Volbeat singles chronology
| "16 Dollars" (2010) | "A Warrior's Call" (2011) | "Still Counting" (2012) |

= A Warrior's Call =

"A Warrior's Call" is a song by Danish rock band Volbeat and the ninth track from their fourth studio album, Beyond Hell/Above Heaven. It is dedicated to former professional boxer Mikkel Kessler who provides vocals on the track. It was released in 2011 as a single to active rock stations. The music video was directed by Matt Wignall, released in November 2011, and shows a rock concert and archive footage of Kessler.

In February 2012, it reached No. 1 on the Billboard Active Rock chart.

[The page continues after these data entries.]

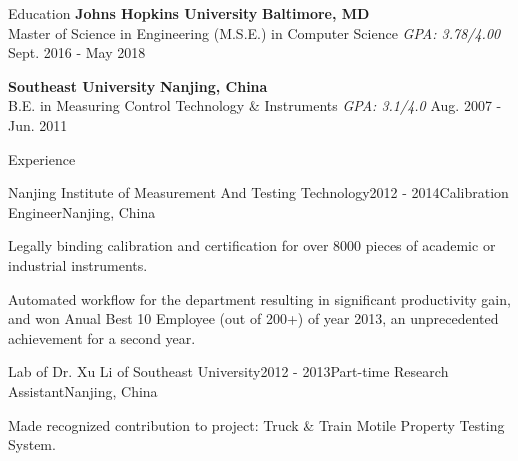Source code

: \documentclass{resume} %
\begin{document}

\begin{rSection}{Education}
{\bf Johns Hopkins University} \hfill {\bf Baltimore, MD} \\
{Master of Science in Engineering (M.S.E.) in Computer Science} {\em GPA: 3.78/4.00} \hfill {Sept. 2016 - May 2018}

{\bf Southeast University} \hfill {\bf Nanjing, China} \\
{B.E. in Measuring Control Technology \& Instruments} {\em GPA: 3.1/4.0} \hfill {Aug. 2007 - Jun. 2011}
\end{rSection}



\begin{rSection}{Experience}

\begin{rSubsection}{Nanjing Institute of Measurement And Testing Technology}{2012 - 2014}{Calibration Engineer}{Nanjing, China}
\item Legally binding calibration and certification for over 8000 pieces of academic or industrial instruments.
\item Automated workflow for the department resulting in significant productivity gain, and won Anual Best 10 Employee (out of 200+) of year 2013, an unprecedented achievement for a second year.
\end{rSubsection}

\begin{rSubsection}{Lab of Dr. Xu Li of Southeast University}{2012 - 2013}{Part-time Research Assistant}{Nanjing, China}
\item Made recognized contribution to project: Truck \& Train Motile Property Testing System.
\end{rSubsection}
\end{rSection}
\end{document}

This song is also the theme song of Bryce Kenny's Great Clips Mohawk Warrior Monster Truck that has been held in Monster Jam events since 2017.

==Charts==
===Weekly charts===

Weekly chart performance for "A Warrior's Call"
| Chart (2012) | Peak position |
|---|---|
| Canada Rock (Billboard) | 21 |
| US Hot Rock & Alternative Songs (Billboard) | 11 |

===Year-end charts===

Year-end chart performance for "A Warrior's Call"
| Chart (2012) | Position |
|---|---|
| US Hot Rock Songs (Billboard) | 45 |

==Certifications==

Certifications and sales for "A Warrior's Call"
| Region | Certification | Certified units/sales |
| Austria (IFPI Austria) | Gold | 15,000^{*} |
| Canada (Music Canada) | 2× Platinum | 160,000^{‡} |
| Denmark (IFPI Danmark) | Platinum | 90,000^{‡} |
| United States (RIAA) | Platinum | 1,000,000^{‡} |
Streaming
| Sweden (GLF) | Platinum | 8,000,000^{†} |
^{*} Sales figures based on certification alone. ^{‡} Sales+streaming figures based on certification alone. ^{†} Streaming-only figures based on certification alone.